TRY IT
For the data below, report how many lines contain the string "publisher" and write nothing more.

RECORDS TO PROCESS
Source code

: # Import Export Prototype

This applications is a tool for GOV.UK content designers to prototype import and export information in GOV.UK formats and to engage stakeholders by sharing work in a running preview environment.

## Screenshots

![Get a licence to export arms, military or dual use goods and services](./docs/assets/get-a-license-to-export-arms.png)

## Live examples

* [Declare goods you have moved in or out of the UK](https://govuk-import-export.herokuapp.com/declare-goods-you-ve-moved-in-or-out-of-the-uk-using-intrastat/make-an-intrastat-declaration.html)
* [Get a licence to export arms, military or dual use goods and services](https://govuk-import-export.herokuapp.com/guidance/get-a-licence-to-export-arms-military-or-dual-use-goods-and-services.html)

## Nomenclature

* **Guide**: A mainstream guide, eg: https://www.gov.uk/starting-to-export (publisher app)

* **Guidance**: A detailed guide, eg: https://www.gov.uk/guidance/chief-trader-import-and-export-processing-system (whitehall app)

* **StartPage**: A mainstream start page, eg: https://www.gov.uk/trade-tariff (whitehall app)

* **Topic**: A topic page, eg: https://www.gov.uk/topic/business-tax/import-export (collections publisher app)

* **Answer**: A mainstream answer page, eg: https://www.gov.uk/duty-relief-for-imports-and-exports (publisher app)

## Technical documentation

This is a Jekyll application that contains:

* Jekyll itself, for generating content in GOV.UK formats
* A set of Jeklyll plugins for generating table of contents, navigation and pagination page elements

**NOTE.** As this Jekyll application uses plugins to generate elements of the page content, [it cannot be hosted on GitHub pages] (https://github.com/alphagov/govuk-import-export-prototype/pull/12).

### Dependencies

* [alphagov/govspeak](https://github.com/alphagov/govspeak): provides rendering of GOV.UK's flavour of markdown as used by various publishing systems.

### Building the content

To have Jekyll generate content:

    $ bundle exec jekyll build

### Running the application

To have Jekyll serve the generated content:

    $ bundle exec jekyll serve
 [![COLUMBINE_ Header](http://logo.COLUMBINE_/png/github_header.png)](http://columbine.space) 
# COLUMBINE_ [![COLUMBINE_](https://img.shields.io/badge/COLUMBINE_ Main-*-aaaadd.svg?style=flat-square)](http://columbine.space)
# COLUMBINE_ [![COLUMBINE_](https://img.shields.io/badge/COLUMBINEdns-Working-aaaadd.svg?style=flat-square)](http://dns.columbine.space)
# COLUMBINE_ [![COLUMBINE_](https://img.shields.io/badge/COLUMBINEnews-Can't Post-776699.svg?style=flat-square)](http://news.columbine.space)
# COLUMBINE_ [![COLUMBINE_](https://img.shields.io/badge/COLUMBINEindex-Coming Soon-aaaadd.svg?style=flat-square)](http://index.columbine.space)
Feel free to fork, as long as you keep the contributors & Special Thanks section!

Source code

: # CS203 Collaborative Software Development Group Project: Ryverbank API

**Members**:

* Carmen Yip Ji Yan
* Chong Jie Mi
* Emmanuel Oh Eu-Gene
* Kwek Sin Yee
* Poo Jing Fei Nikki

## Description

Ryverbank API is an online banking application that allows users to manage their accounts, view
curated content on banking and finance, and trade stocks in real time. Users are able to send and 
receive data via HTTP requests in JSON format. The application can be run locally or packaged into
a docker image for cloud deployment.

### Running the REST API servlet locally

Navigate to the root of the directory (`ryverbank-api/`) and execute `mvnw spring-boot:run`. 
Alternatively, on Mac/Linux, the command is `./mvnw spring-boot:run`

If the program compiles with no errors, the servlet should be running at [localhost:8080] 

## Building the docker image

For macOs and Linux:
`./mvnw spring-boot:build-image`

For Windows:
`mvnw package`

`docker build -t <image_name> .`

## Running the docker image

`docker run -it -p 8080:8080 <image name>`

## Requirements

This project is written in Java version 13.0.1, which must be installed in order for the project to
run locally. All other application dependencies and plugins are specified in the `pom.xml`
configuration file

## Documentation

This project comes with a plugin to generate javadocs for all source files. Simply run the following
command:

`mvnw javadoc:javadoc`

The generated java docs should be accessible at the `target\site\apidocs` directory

ANSWER TO THIS PROBLEM
3